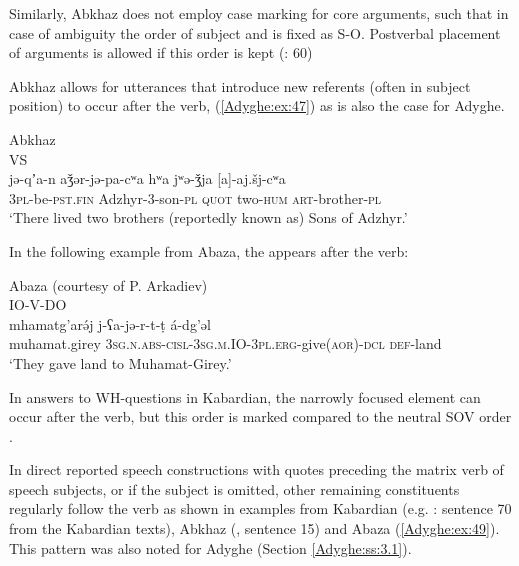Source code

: \documentclass[output=paper,colorlinks,citecolor=brown, draft]{langscibook}
\begin{document}
Similarly, Abkhaz does not employ case marking for core arguments, such that in case of ambiguity the order of subject and  is fixed as S-O. Postverbal placement of arguments is allowed if this order is kept (\citealt{chirikba2003abkhaz}: 60)

Abkhaz allows for  utterances that introduce new referents (often in subject position) to occur after the verb, (\ref{Adyghe:ex:47}) as is also the case for Adyghe.

\ea\label{Adyghe:ex:47}
Abkhaz \citep[259]{chirikba2003evidential} \\
VS \\
\gll jə-qʼa-n aǯər-jə-pa-cʷa hʷa jʷə-ǯja [a]-aj.šj-cʷa \\
\textsc{3pl-}be\textsc{-pst.fin} Adzhyr-3-son\textsc{-pl} \textsc{quot} two\textsc{-hum} \textsc{art-}brother\textsc{-pl} \\
\glt `There lived two brothers (reportedly known as) Sons of Adzhyr.'
\z

In the following example from Abaza, the  appears after the verb:

\ea\label{Adyghe:ex:48}
Abaza (courtesy of P. Arkadiev) \\
IO-V-DO \\
\gll mhamatg'arə́j j-ʕa-jə-r-t-ṭ á-dg'əl\\
muhamat.girey \textsc{3sg.n.abs-cisl-3sg.m.IO-3pl.erg-}give\textsc{(aor)-dcl} \textsc{def-}land\\
\glt `They gave land to Muhamat-Girey.'
\z

In answers to WH-questions in Kabardian, the narrowly focused element can occur after the verb, but this order is marked compared to the neutral SOV order \citet[142]{kumakhov2009circassian}. 

In direct reported speech constructions with quotes preceding the matrix verb of speech subjects, or if the subject is omitted, other remaining constituents regularly follow the verb as shown in examples from Kabardian (e.g. \citealt{colarusso1999north}: sentence 70 from the Kabardian texts), Abkhaz (\citealt{chirikba2003abkhaz}, sentence 15) and Abaza (\ref{Adyghe:ex:49}). This pattern was also noted for Adyghe (Section \ref{Adyghe:ss:3.1}).
\end{document}
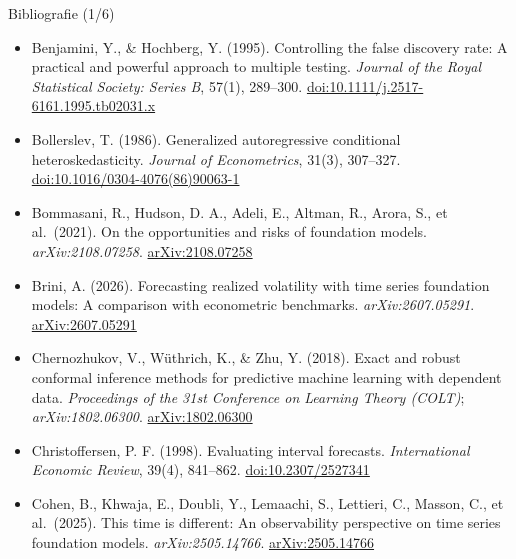 \begin{frame}{Bibliografie (1/6)}
\begin{itemize}
    \item Benjamini, Y., \& Hochberg, Y. (1995). Controlling the false discovery rate: A practical and powerful approach to multiple testing. \textit{Journal of the Royal Statistical Society: Series B}, 57(1), 289--300. \href{https://doi.org/10.1111/j.2517-6161.1995.tb02031.x}{doi:10.1111/j.2517-6161.1995.tb02031.x}
    \item Bollerslev, T. (1986). Generalized autoregressive conditional heteroskedasticity. \textit{Journal of Econometrics}, 31(3), 307--327. \href{https://doi.org/10.1016/0304-4076(86)90063-1}{doi:10.1016/0304-4076(86)90063-1}
    \item Bommasani, R., Hudson, D. A., Adeli, E., Altman, R., Arora, S., et al.\ (2021). On the opportunities and risks of foundation models. \textit{arXiv:2108.07258}. \href{https://arxiv.org/abs/2108.07258}{arXiv:2108.07258}
    \item Brini, A. (2026). Forecasting realized volatility with time series foundation models: A comparison with econometric benchmarks. \textit{arXiv:2607.05291}. \href{https://arxiv.org/abs/2607.05291}{arXiv:2607.05291}
    \item Chernozhukov, V., Wüthrich, K., \& Zhu, Y. (2018). Exact and robust conformal inference methods for predictive machine learning with dependent data. \textit{Proceedings of the 31st Conference on Learning Theory (COLT)}; \textit{arXiv:1802.06300}. \href{https://arxiv.org/abs/1802.06300}{arXiv:1802.06300}
    \item Christoffersen, P. F. (1998). Evaluating interval forecasts. \textit{International Economic Review}, 39(4), 841--862. \href{https://doi.org/10.2307/2527341}{doi:10.2307/2527341}
    \item Cohen, B., Khwaja, E., Doubli, Y., Lemaachi, S., Lettieri, C., Masson, C., et al.\ (2025). This time is different: An observability perspective on time series foundation models. \textit{arXiv:2505.14766}. \href{https://arxiv.org/abs/2505.14766}{arXiv:2505.14766}
\end{itemize}
\end{frame}


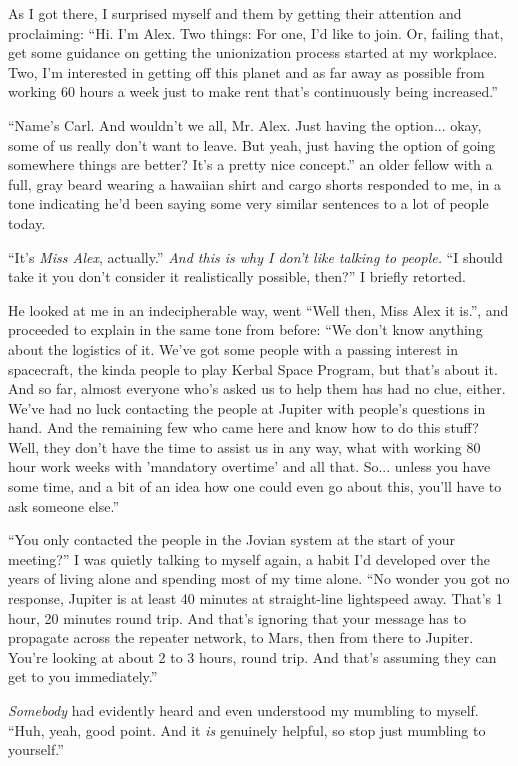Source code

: As I got there, I surprised myself and them by getting their attention and
proclaiming: ``Hi. I'm Alex. Two things: For one, I'd like to join. Or, failing
that, get some guidance on getting the unionization process started at my
workplace. Two, I'm interested in getting off this planet and as far away as
possible from working 60 hours a week just to make rent that's continuously
being increased.''

``Name's Carl. And wouldn't we all, Mr. Alex. Just having the option... okay,
some of us really don't want to leave. But yeah, just having the option of going
somewhere things are better? It's a pretty nice concept.'' an older fellow with
a full, gray beard wearing a hawaiian shirt and cargo shorts responded to me, in
a tone indicating he'd been saying some very similar sentences to a lot of
people today.

``It's \textit{Miss Alex}, actually.'' \textit{And this is why I don't like
  talking to people.} ``I should take it you don't consider it realistically
possible, then?'' I briefly retorted.

He looked at me in an indecipherable way, went ``Well then, Miss Alex it is.'',
and proceeded to explain in the same tone from before: ``We
don't know anything about the logistics of it.  We've got some people with a
passing interest in spacecraft, the kinda people to play Kerbal Space Program,
but that's about it. And so
far, almost everyone who's asked us to help them has had no clue, either. We've
had no luck contacting the people at Jupiter with people's questions in hand.
And the remaining few who came here and know how to do this stuff? Well, they
don't have the time to assist us in any way, what with working 80 hour work
weeks with 'mandatory overtime' and all that. So... unless you have some time,
and a bit of an idea how one could even go about this, you'll have to ask
someone else.''

``You only contacted the people in the Jovian system at the start of your
meeting?'' I was quietly talking to myself again, a habit I'd developed over the
years of living alone and spending most of my time alone. ``No wonder you got no
response, Jupiter is at least 40 minutes at straight-line lightspeed away.
That's 1 hour, 20 minutes round trip. And that's ignoring that your message has
to propagate across the repeater network, to Mars, then from there to Jupiter.
You're looking at about 2 to 3 hours, round trip. And that's assuming they can
get to you immediately.''

\textit{Somebody} had evidently heard and even understood my mumbling to myself.
``Huh, yeah, good point. And it \textit{is} genuinely helpful, so stop just
mumbling to yourself.''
════════════════
### TASK INSTRUCTIONS
Only one stretch of the entries above is wanted: the lines from the one containing "a tone indicating" through the one containing "and proceeded to". Please reproduce it exactly.

### SOLUTION TO THIS PROBLEM
a tone indicating he'd been saying some very similar sentences to a lot of
people today.

``It's \textit{Miss Alex}, actually.'' \textit{And this is why I don't like
  talking to people.} ``I should take it you don't consider it realistically
possible, then?'' I briefly retorted.

He looked at me in an indecipherable way, went ``Well then, Miss Alex it is.'',
and proceeded to explain in the same tone from before: ``We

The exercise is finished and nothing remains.